What opportunities does scuba-diving hold for people with physical disabilities? Are disabled divers, particularly those with spinal injuries, more prone to decompression illness?
     What are the real barriers to safe participation? Are dive groups, both professional and amateur, aware of their obligations under UK law to cater for disabled trainees?
     These are among the questions explored in The Report on Scuba Diving for Disabled Divers, which was published recently by the Plymouth-based Diving Diseases Research Centre (DDRC).
     Compiled by Susie Shelley, Marguerite St Leger Dowse and Phil Bryson, and co-sponsored by Diver, the report looks at trends affecting disabled divers in the UK, based on questionnaires filled out both by training groups and individual disabled divers.
     The results are revealing and at times worrying.
     Ignorance, for instance, seems to be the keynote when it comes to the 1995 Disability Discrimination Act (which requires all training groups to adjust their methods to suit disabled as well as able-bodied students). Very few groups appeared to know about the act, and some did not appreciate why it should apply to them.
     Elsewhere, there is detailed information from trained divers who are not technically disabled but who have had recent surgery, injury and/or are suffering from other illnesses.
     This reveals a bewildering range of medical problems and drugs taken to treat them - and many of these (both the conditions and the medications) appear incompatible with diving.
     On the positive side, the report highlights a growing awareness by existing divers and disabled groups of the strong fit between the two interests. Many dive instructors now appear to recognise the pitfalls of forming stereotyped images of disabled people, and most comments from professional groups are encouraging - often along the lines that they would love to teach diving to more people with disabilities.
     Full updates on the new UK Sport Diving Medical System and the 1995 Disability Discrimination Act are also included in the report, which is essential reference for anyone involved in dive training. Details can be found at www.ddrc.org.
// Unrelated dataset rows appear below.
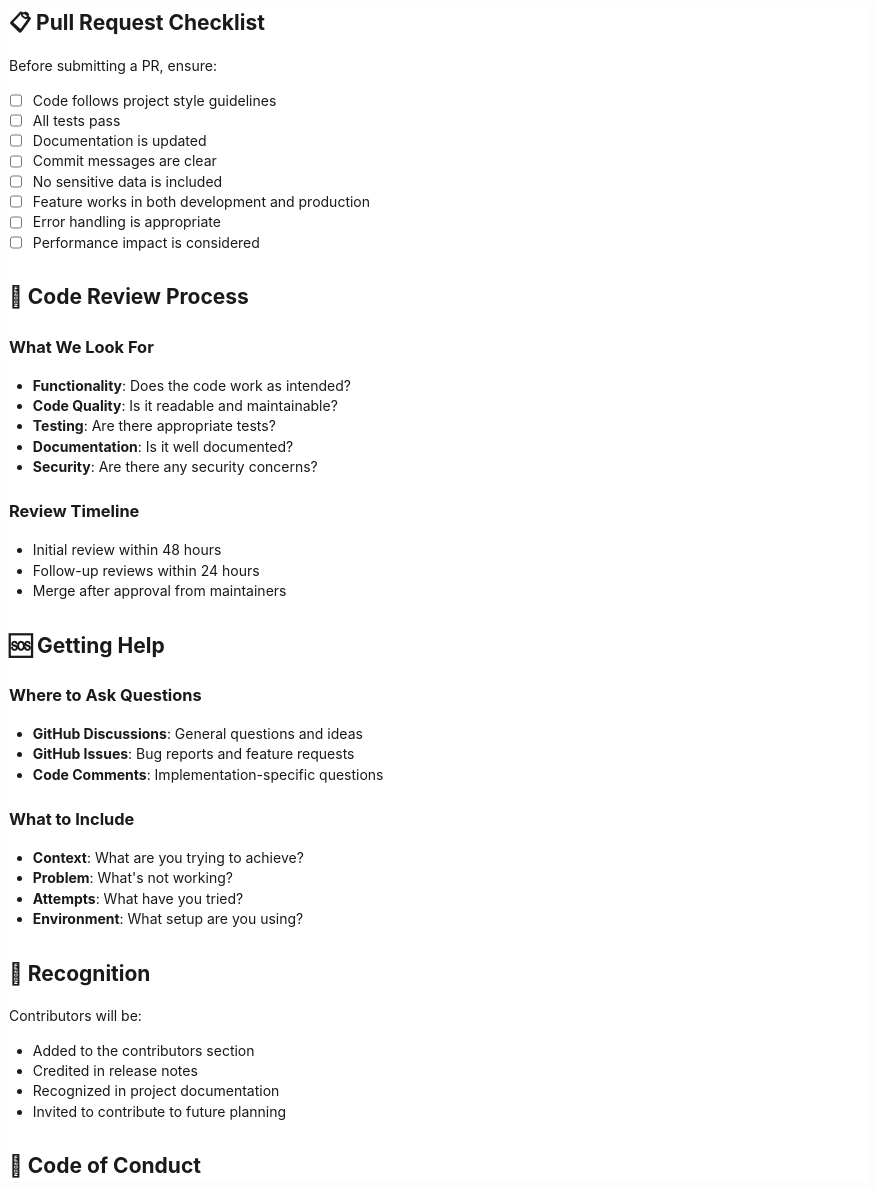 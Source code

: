 ## 📋 Pull Request Checklist

Before submitting a PR, ensure:

- [ ] Code follows project style guidelines
- [ ] All tests pass
- [ ] Documentation is updated
- [ ] Commit messages are clear
- [ ] No sensitive data is included
- [ ] Feature works in both development and production
- [ ] Error handling is appropriate
- [ ] Performance impact is considered

## 🤝 Code Review Process

### What We Look For
- **Functionality**: Does the code work as intended?
- **Code Quality**: Is it readable and maintainable?
- **Testing**: Are there appropriate tests?
- **Documentation**: Is it well documented?
- **Security**: Are there any security concerns?

### Review Timeline
- Initial review within 48 hours
- Follow-up reviews within 24 hours
- Merge after approval from maintainers

## 🆘 Getting Help

### Where to Ask Questions
- **GitHub Discussions**: General questions and ideas
- **GitHub Issues**: Bug reports and feature requests
- **Code Comments**: Implementation-specific questions

### What to Include
- **Context**: What are you trying to achieve?
- **Problem**: What's not working?
- **Attempts**: What have you tried?
- **Environment**: What setup are you using?

## 🎉 Recognition

Contributors will be:
- Added to the contributors section
- Credited in release notes
- Recognized in project documentation
- Invited to contribute to future planning

## 📜 Code of Conduct
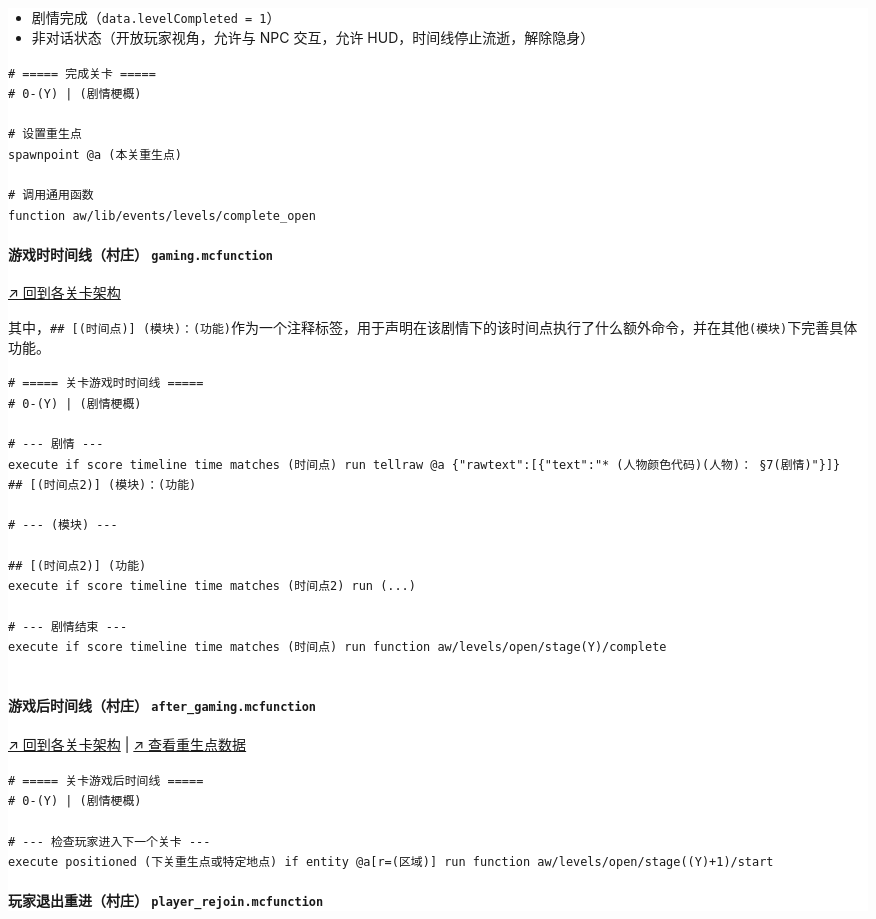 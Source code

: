 - 剧情完成（`data.levelCompleted = 1`）
- 非对话状态（开放玩家视角，允许与 NPC 交互，允许 HUD，时间线停止流逝，解除隐身）

```mcfunction showLineNumbers title="aw/levels/open/stage(Y)/complete.mcfunction"
# ===== 完成关卡 =====
# 0-(Y) | (剧情梗概)

# 设置重生点
spawnpoint @a (本关重生点)

# 调用通用函数
function aw/lib/events/levels/complete_open

```

#### 游戏时时间线（村庄） `gaming.mcfunction`

[↗ 回到各关卡架构](#各关卡架构)

其中，`## [(时间点)] (模块)：(功能)`作为一个注释标签，用于声明在该剧情下的该时间点执行了什么额外命令，并在其他`(模块)`下完善具体功能。

```mcfunction showLineNumbers title="aw/levels/open/stage(Y)/gaming.mcfunction"
# ===== 关卡游戏时时间线 =====
# 0-(Y) | (剧情梗概)

# --- 剧情 ---
execute if score timeline time matches (时间点) run tellraw @a {"rawtext":[{"text":"* (人物颜色代码)(人物)： §7(剧情)"}]}
## [(时间点2)] (模块)：(功能)

# --- (模块) ---

## [(时间点2)] (功能)
execute if score timeline time matches (时间点2) run (...)

# --- 剧情结束 ---
execute if score timeline time matches (时间点) run function aw/levels/open/stage(Y)/complete


```

#### 游戏后时间线（村庄） `after_gaming.mcfunction`

[↗ 回到各关卡架构](#各关卡架构) | [↗ 查看重生点数据](#各关重生点或检查点位置)

```mcfunction showLineNumbers title="aw/levels/open/stage(Y)/after_gaming.mcfunction"
# ===== 关卡游戏后时间线 =====
# 0-(Y) | (剧情梗概)

# --- 检查玩家进入下一个关卡 ---
execute positioned (下关重生点或特定地点) if entity @a[r=(区域)] run function aw/levels/open/stage((Y)+1)/start

```

#### 玩家退出重进（村庄） `player_rejoin.mcfunction`

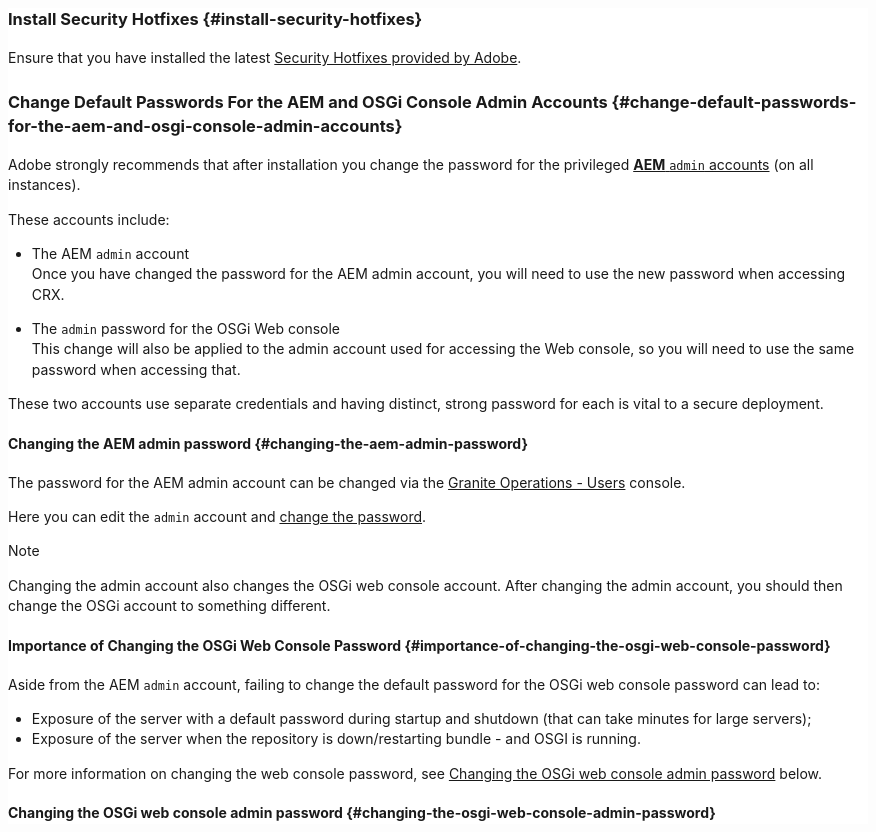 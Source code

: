 ### Install Security Hotfixes {#install-security-hotfixes}

Ensure that you have installed the latest [Security Hotfixes provided by Adobe](https://helpx.adobe.com/experience-manager/kb/aem63-available-hotfixes.html).

### Change Default Passwords For the AEM and OSGi Console Admin Accounts {#change-default-passwords-for-the-aem-and-osgi-console-admin-accounts}

Adobe strongly recommends that after installation you change the password for the privileged [**AEM** `admin` accounts](#changingthecqadminpassword) (on all instances).

These accounts include:

* The AEM `admin` account  
  Once you have changed the password for the AEM admin account, you will need to use the new password when accessing CRX.

* The `admin` password for the OSGi Web console  
  This change will also be applied to the admin account used for accessing the Web console, so you will need to use the same password when accessing that.

These two accounts use separate credentials and having distinct, strong password for each is vital to a secure deployment.

#### Changing the AEM admin password {#changing-the-aem-admin-password}

The password for the AEM admin account can be changed via the [Granite Operations - Users](../../../sites/administering/using/granite-user-group-admin.md) console.

Here you can edit the `admin` account and [change the password](../../../sites/administering/using/granite-user-group-admin.md#changingthepasswordforanexistinguser).

>[!NOTE]
>
>Changing the admin account also changes the OSGi web console account. After changing the admin account, you should then change the OSGi account to something different.

#### Importance of Changing the OSGi Web Console Password {#importance-of-changing-the-osgi-web-console-password}

Aside from the AEM `admin` account, failing to change the default password for the OSGi web console password can lead to:

* Exposure of the server with a default password during startup and shutdown (that can take minutes for large servers);
* Exposure of the server when the repository is down/restarting bundle - and OSGI is running.

For more information on changing the web console password, see [Changing the OSGi web console admin password](../../../sites/administering/using/security-checklist.md#changing-the-osgi-web-console-admin-password) below.

#### Changing the OSGi web console admin password {#changing-the-osgi-web-console-admin-password}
     Meanwhile, the International Association for Handicapped Divers (IAHD) is marking both the European Union's official "Year for People With Disabilities" and its own 10th anniversary with a number of special events in 2003.
     In March there will be ice-dive training in the French Alps. In May there will be a dive expedition to search for a Dutch WW2 submarine lost after an attack by the Japanese navy in December 1941. And in November the association is running a one-day conference covering topics including medical assessment, adaptive training and special equipment.
     Details of IAHD activities can be found at www.iahdeurope.org.